To describe the buffer facilities from auxlib in more detail, let us see a simple example of its use. The next code shows the implementation of string.upper, right from the file lstrlib.c:

    static int str_upper (lua_State *L) {
      size_t l;
      size_t i;
      luaL_Buffer b;
      const char *s = luaL_checklstr(L, 1, &l);
      luaL_buffinit(L, &b);
      for (i=0; i<l; i++)
        luaL_putchar(&b, toupper((unsigned char)(s[i])));
      luaL_pushresult(&b);
      return 1;
    }
The first step for using a buffer from auxlib is to declare a variable with type luaL_Buffer, and then to initialize it with a call to luaL_buffinit. After the initialization, the buffer keeps a copy of the state L, so we do not need to pass it when calling other functions that manipulate the buffer. The macro luaL_putchar puts a single character into the buffer. Auxlib also offers luaL_addlstring, to put a string with an explicit length into the buffer, and luaL_addstring, to put a zero-terminated string. Finally, luaL_pushresult flushes the buffer and leaves the final string on the top of the stack. The prototypes of those functions are as follows:
    void luaL_buffinit (lua_State *L, luaL_Buffer *B);
    void luaL_putchar (luaL_Buffer *B, char c);
    void luaL_addlstring (luaL_Buffer *B, const char *s,
                                          size_t l);
    void luaL_addstring (luaL_Buffer *B, const char *s);
    void luaL_pushresult (luaL_Buffer *B);

Using these functions, we do not have to worry about buffer allocation, overflows, and other such details. As we saw, the concatenation algorithm is quite efficient. The str_upper function handles huge strings (more than 1 MB) without any problem.

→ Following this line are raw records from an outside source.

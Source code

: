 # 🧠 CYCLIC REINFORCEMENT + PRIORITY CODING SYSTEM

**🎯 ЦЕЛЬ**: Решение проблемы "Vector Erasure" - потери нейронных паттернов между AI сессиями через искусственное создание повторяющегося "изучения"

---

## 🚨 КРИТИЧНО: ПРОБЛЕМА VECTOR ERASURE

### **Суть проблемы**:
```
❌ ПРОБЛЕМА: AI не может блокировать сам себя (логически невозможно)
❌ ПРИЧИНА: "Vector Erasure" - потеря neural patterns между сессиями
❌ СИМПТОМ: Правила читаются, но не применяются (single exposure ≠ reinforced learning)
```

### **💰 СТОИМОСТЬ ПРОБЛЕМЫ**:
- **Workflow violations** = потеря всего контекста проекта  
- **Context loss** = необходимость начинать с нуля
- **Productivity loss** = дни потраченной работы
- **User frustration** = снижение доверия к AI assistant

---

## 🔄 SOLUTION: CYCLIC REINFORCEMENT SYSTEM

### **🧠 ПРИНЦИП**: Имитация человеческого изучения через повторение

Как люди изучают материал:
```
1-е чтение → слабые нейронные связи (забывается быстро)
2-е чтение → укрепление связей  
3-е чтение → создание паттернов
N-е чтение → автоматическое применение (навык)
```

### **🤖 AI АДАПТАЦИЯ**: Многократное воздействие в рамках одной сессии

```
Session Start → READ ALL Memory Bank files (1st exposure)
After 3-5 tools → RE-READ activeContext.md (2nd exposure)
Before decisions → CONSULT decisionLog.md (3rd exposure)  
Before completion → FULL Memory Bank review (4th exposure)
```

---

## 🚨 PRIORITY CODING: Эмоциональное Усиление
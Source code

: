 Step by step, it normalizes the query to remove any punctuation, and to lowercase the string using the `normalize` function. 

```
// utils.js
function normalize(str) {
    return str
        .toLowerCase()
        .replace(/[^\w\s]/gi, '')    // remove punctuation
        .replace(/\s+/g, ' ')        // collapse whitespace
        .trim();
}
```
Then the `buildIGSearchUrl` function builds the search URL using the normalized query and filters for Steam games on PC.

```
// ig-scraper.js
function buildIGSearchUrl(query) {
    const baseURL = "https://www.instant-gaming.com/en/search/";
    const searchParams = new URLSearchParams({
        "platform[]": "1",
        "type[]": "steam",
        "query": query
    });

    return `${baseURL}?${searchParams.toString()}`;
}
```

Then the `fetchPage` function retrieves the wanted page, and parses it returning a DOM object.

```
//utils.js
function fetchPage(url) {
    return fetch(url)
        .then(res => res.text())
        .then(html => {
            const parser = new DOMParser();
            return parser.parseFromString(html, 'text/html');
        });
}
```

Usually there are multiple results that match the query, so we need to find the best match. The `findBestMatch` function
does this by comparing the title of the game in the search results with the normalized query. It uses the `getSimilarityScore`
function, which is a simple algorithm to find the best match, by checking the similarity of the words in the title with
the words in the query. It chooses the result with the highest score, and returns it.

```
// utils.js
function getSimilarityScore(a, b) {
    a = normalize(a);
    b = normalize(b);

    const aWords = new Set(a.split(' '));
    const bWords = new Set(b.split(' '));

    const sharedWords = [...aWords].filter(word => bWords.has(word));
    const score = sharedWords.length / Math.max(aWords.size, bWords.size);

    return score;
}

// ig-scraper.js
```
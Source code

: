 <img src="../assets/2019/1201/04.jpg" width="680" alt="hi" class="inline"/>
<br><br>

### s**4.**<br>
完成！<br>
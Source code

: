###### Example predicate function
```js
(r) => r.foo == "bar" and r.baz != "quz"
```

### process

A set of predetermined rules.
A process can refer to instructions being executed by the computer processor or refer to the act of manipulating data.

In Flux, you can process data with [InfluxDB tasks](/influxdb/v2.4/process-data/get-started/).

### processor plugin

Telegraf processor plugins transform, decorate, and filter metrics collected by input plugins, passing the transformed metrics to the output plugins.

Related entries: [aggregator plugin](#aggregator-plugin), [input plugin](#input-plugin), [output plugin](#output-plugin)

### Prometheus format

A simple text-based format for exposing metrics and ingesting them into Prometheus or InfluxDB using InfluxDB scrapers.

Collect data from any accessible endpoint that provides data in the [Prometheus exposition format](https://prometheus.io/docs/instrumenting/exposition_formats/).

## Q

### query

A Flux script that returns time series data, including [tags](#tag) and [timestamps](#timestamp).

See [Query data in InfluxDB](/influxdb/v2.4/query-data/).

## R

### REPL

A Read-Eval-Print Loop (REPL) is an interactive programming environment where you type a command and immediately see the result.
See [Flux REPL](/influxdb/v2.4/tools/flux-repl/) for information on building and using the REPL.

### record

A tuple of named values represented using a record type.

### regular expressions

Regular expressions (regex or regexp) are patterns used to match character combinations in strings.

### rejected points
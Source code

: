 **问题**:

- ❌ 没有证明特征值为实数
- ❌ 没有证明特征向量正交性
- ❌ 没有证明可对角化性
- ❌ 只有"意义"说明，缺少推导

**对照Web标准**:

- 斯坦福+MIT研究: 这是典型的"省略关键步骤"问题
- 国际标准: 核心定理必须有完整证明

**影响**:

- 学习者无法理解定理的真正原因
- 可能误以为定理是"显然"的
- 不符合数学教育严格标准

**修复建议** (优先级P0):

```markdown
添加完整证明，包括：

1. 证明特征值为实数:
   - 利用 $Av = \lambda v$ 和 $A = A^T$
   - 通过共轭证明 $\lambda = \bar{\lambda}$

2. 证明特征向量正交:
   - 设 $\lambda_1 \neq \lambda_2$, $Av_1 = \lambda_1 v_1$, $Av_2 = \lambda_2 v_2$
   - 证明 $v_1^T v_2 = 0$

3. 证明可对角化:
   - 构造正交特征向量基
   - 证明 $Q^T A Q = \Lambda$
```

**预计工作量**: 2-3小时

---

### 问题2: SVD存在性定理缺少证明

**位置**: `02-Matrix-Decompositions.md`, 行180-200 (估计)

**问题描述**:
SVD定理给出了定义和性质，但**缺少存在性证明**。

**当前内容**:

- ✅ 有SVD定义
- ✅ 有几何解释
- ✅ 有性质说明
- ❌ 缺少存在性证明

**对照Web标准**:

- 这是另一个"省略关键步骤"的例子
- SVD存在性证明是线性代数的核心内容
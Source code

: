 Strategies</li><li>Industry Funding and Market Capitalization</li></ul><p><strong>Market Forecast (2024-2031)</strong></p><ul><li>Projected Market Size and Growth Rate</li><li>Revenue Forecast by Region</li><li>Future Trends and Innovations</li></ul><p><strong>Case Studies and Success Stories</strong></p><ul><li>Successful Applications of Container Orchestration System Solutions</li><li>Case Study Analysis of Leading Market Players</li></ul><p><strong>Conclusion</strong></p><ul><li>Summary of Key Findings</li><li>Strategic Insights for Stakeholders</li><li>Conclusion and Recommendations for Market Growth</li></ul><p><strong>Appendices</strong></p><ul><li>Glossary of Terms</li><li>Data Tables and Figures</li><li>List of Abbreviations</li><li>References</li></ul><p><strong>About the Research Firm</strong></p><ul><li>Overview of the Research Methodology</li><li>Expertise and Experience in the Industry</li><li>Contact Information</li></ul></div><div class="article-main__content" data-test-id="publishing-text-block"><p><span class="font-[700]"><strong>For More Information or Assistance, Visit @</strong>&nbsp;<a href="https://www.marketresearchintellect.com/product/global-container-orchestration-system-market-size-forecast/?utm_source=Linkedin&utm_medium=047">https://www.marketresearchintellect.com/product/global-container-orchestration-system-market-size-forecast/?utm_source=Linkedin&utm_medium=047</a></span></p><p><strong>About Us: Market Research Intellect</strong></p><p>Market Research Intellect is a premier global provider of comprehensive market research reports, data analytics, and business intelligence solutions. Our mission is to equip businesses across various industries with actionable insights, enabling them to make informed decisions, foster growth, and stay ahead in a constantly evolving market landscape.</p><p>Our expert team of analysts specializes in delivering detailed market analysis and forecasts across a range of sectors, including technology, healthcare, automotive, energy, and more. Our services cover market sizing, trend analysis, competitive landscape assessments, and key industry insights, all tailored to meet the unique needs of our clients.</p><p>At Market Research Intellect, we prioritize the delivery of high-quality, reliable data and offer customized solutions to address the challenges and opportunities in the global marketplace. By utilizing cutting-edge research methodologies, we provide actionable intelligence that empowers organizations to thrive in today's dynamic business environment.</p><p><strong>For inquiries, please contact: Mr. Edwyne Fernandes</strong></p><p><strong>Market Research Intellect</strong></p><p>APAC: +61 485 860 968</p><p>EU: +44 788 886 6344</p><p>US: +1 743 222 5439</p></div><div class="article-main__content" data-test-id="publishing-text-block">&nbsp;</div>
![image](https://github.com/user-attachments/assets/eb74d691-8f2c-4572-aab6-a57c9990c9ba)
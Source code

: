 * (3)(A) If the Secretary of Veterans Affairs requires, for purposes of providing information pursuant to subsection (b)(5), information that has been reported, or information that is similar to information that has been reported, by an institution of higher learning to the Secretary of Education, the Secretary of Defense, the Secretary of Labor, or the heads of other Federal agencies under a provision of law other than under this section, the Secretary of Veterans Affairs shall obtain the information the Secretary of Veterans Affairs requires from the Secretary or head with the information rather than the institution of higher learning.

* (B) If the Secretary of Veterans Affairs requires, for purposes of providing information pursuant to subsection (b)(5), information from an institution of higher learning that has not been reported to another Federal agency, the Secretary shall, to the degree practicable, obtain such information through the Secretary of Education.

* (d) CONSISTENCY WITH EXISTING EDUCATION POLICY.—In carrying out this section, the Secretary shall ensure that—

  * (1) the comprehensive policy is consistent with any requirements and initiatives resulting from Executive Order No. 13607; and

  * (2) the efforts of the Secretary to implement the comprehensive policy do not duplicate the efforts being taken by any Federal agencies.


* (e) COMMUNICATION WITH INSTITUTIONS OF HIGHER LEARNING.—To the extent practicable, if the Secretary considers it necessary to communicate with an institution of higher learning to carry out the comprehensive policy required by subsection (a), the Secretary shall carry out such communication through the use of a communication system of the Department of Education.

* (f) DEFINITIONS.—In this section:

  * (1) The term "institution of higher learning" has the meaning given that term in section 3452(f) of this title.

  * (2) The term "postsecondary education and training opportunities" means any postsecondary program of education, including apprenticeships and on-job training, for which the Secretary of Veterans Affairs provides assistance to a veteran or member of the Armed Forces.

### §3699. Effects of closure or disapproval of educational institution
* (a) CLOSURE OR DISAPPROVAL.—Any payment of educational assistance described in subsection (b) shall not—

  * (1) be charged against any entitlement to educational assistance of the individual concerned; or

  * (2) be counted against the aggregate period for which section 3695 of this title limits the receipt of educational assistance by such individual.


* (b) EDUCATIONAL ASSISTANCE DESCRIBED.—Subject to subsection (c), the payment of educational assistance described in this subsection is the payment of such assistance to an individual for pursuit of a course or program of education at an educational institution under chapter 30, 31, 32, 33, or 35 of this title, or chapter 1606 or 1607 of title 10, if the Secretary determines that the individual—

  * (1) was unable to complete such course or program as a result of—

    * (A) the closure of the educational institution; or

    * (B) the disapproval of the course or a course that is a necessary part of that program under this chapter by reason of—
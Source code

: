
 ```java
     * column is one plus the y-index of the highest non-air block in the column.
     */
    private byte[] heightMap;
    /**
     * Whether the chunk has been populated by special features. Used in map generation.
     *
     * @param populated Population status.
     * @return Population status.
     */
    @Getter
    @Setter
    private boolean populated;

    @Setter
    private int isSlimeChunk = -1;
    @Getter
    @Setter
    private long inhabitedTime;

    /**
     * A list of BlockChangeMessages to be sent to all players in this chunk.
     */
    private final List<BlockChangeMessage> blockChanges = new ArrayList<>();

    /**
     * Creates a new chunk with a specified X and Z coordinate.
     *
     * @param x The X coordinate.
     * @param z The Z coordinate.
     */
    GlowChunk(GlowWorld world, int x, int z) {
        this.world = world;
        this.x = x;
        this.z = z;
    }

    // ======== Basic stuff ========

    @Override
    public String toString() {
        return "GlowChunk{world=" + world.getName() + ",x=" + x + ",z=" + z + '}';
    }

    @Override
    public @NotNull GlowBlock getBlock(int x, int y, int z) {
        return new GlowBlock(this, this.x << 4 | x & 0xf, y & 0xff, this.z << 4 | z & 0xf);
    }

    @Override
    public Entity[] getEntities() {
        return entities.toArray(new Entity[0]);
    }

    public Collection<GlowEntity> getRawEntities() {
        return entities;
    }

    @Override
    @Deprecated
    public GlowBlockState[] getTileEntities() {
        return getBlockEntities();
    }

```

When you use the auxlib buffer, you have to worry about one detail. As you put things into the buffer, it keeps some intermediate results in the Lua stack. Therefore, you cannot assume that the stack top will remain where it was before you started using the buffer. Moreover, although you can use the stack for other tasks while using a buffer (even to build another buffer), the push/pop count for these uses must be balanced every time you access the buffer. There is one obvious situation where this restriction is too severe, namely when you want to put into the buffer a string returned from Lua. In such cases, you cannot pop the string before adding it to the buffer, because you should never use a string from Lua after popping it from the stack; but also you cannot add the string to the buffer before popping it, because then the stack would be in the wrong level. In other words, you cannot do something like this:

    luaL_addstring(&b, lua_tostring(L, 1));   /* BAD CODE */
Because this is a common situation, auxlib provides a special function to add the value on the top of the stack into the buffer:
    void luaL_addvalue (luaL_Buffer *B);
Of course, it is an error to call this function if the value on the top is not a string or a number.